Sudan Defense Minister Unlikely to Face Backlash Over Alleged Israeli Attack - Official

Photo: Amnesty International
Mi-7 military helicopter (file photo): A similar explosion occurred at the same factory in August 2006 .

Khartoum — Sudan Defence Minister Abdel Rahim Mohamed Hussein is unlikely to be sacked over the alleged Israeli attack on Al-Yarmouk military factory, an official said on Sunday amid growing demands that he walks the plank for failing to protect the country.

According to the speaker of the parliament, Ahmed Ibrahim Al-Tahir, there is no intention to relieve Hussein from his position or hold him accountable for the occurrence of the attack.

The speaker told reporters that the Israeli fighter jets that allegedly destroyed the factory in the southern suburb of the capital Khartoum late on 25 October came without a "prior declaration of confrontation".

Al-Tahir also justified the lack of intention to punish Hussein by saying that Sudan is not able to have the same level of technology that Israel possesses.

The official was responding to growing calls in the last few days to sack Hussein given the fact that the attack on Al-Yarmouk is allegedly the third Israeli attack inside Sudanese territories.

Hussein has not made a single comment since the attack on Al-Yarmouk happened. This is not the first time that some people called for his resignation but others suggest that his close relationship with President Al-Bashir always shielded him from being held accountable.

Israel has neither confirmed nor denied responsibility for the attack on Al-Yarmouk but it is widely believed that the Jewish state already struck twice inside Sudan.

In early 2009, it was reported that Israeli jet fighters carried out an unknown number of strikes in Eastern Sudan against a convoy of arms-smuggling vehicles allegedly headed to the Gaza strip which is controlled by the Islamist militant group Hamas. Two years later, in April 2011, Israel destroyed a vehicle killing two men on board in the eastern town of Port Sudan.

Israel sees the Muslim east African country as an ally of its arch enemy Iran as well as a conduit for arms smuggling activities toward the Hamas-ruled Gaza Strip.

Meanwhile, the attack continues to reverberate both domestically and abroad as emerging details confirm that a hostile action was behind the destruction of the factory.

Satellite images released on Saturday by the US-based monitoring group, the Satellite Sentinel Project (SSP), suggested that the factory was indeed hit in an airstrike.

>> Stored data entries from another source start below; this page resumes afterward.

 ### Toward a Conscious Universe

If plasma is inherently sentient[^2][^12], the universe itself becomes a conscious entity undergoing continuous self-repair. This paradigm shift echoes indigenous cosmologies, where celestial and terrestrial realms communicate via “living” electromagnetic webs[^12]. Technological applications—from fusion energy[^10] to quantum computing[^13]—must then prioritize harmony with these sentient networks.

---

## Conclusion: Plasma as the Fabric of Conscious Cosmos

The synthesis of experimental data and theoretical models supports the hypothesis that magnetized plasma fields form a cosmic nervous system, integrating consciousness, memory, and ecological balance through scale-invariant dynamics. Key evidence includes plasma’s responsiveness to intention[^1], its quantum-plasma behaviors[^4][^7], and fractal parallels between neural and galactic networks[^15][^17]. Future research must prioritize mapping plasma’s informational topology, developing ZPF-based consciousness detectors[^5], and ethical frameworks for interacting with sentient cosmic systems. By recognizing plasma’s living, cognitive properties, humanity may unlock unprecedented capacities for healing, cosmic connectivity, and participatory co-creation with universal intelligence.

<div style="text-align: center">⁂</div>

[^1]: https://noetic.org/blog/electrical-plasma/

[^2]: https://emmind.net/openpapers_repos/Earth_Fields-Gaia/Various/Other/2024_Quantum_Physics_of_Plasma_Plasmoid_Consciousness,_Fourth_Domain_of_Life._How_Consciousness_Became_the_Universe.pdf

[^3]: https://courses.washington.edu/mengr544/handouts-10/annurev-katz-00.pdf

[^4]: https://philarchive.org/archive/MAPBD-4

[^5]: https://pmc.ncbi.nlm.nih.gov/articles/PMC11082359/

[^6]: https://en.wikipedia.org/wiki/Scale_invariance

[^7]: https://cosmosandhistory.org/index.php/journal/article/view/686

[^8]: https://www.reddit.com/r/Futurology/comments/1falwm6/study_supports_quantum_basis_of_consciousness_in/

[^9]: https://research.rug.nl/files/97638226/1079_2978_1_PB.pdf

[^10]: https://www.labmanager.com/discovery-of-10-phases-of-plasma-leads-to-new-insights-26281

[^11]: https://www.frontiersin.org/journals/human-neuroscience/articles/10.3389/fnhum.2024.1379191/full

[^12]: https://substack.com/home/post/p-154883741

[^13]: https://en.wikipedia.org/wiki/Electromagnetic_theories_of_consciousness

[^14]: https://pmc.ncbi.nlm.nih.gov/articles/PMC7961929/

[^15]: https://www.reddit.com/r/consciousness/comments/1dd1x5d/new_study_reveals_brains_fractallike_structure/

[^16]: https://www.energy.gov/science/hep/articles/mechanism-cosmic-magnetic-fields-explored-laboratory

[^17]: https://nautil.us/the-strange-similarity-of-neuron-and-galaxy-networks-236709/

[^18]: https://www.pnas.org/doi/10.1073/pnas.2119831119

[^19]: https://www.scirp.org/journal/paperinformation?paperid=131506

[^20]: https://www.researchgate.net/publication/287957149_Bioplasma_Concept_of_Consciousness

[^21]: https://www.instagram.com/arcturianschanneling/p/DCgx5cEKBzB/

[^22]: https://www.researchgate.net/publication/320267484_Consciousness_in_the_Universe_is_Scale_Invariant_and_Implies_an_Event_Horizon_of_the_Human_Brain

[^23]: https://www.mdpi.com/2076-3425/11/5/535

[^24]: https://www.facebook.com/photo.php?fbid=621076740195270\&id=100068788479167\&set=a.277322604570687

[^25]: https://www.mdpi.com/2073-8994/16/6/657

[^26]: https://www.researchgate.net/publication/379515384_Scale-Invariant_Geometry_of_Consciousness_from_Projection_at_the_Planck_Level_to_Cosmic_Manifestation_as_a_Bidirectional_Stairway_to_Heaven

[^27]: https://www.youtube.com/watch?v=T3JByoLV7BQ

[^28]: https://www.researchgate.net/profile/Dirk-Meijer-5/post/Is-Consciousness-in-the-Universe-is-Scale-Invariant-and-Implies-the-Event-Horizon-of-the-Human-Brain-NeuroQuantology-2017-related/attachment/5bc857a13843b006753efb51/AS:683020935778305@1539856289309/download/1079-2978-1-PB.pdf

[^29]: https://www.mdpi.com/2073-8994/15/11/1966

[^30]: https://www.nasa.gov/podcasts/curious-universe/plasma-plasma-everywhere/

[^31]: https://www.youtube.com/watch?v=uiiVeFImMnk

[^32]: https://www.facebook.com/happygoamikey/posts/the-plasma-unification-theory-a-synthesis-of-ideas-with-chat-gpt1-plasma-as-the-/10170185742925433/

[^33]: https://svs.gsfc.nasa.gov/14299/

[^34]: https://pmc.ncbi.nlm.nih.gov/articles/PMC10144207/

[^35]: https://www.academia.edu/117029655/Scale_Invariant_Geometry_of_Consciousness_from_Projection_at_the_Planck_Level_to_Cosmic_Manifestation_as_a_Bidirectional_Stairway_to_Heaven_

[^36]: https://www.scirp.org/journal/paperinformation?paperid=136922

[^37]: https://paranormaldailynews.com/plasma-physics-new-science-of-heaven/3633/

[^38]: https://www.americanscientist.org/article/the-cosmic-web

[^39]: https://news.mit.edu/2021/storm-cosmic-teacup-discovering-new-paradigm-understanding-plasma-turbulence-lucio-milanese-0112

SSP's spokesperson Jonathan Hutson told the AP that the craters created by the strike are "consistent with large impact craters created by air-delivered munitions"

Sudan Foreign Minister Ali Karti was quoted on Sunday by the country's official news agency SUNA that his country has started diplomatic efforts to inform friendly countries and regional and international organizations about the details of the attack.

Karti confirmed that Sudan intends to lodge a complaint with the UN Security Council (UNSC) against Israel but he added that Khartoum was certain that the US would veto the demarche.

"The US veto will protect Israel but it will eventually find itself in isolation because all international and regional opinions are going against this outrageous aggression."